TO DO: Set down the final part of the listing, which starts at the line containing "Les titres des" and runs to the last line, exactly and completely.

RECORDED INFORMATION Block Start

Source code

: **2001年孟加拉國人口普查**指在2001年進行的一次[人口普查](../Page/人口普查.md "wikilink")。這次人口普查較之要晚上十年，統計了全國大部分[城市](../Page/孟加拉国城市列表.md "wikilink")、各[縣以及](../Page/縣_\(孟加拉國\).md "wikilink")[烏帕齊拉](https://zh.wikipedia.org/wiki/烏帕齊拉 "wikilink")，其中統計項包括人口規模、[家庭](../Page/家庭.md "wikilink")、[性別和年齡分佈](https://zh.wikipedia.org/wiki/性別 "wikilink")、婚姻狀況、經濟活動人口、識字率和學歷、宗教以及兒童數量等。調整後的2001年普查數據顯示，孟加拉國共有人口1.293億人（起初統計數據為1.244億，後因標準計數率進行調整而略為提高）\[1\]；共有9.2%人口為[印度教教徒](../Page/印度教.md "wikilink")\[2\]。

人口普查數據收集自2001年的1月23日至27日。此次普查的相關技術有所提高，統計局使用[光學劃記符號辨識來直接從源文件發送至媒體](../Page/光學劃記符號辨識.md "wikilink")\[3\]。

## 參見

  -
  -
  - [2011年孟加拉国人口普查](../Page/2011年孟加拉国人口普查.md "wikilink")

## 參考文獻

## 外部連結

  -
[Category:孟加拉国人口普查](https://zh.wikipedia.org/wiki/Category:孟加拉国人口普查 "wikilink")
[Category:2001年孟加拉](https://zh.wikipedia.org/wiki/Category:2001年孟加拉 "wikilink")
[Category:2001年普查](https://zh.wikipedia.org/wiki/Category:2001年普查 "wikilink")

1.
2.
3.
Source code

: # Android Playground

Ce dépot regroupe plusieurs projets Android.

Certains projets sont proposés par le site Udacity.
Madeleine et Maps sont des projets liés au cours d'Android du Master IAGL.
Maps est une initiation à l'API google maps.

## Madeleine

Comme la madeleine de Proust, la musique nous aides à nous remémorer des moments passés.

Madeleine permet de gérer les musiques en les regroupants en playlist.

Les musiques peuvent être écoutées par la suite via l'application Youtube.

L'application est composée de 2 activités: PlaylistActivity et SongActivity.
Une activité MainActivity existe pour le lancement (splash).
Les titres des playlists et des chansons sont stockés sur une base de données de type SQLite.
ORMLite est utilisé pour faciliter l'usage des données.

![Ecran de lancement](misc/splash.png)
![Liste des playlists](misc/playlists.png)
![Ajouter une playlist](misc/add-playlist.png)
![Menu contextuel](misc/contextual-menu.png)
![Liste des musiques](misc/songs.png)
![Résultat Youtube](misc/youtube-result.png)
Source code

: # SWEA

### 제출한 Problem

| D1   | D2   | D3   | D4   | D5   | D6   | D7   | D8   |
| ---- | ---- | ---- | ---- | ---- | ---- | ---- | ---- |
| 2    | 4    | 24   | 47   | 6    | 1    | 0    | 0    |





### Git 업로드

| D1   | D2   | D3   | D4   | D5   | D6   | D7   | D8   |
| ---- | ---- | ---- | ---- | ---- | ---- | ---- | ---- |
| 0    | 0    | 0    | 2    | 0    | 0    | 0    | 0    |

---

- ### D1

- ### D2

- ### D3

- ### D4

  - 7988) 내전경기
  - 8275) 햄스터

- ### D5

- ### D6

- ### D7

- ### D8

RECORDED INFORMATION Block End

TASK OUTPUT:
Les titres des playlists et des chansons sont stockés sur une base de données de type SQLite.
ORMLite est utilisé pour faciliter l'usage des données.

![Ecran de lancement](misc/splash.png)
![Liste des playlists](misc/playlists.png)
![Ajouter une playlist](misc/add-playlist.png)
![Menu contextuel](misc/contextual-menu.png)
![Liste des musiques](misc/songs.png)
![Résultat Youtube](misc/youtube-result.png)
Source code

: # SWEA

### 제출한 Problem

| D1   | D2   | D3   | D4   | D5   | D6   | D7   | D8   |
| ---- | ---- | ---- | ---- | ---- | ---- | ---- | ---- |
| 2    | 4    | 24   | 47   | 6    | 1    | 0    | 0    |





### Git 업로드

| D1   | D2   | D3   | D4   | D5   | D6   | D7   | D8   |
| ---- | ---- | ---- | ---- | ---- | ---- | ---- | ---- |
| 0    | 0    | 0    | 2    | 0    | 0    | 0    | 0    |

---

- ### D1

- ### D2

- ### D3

- ### D4

  - 7988) 내전경기
  - 8275) 햄스터

- ### D5

- ### D6

- ### D7

- ### D8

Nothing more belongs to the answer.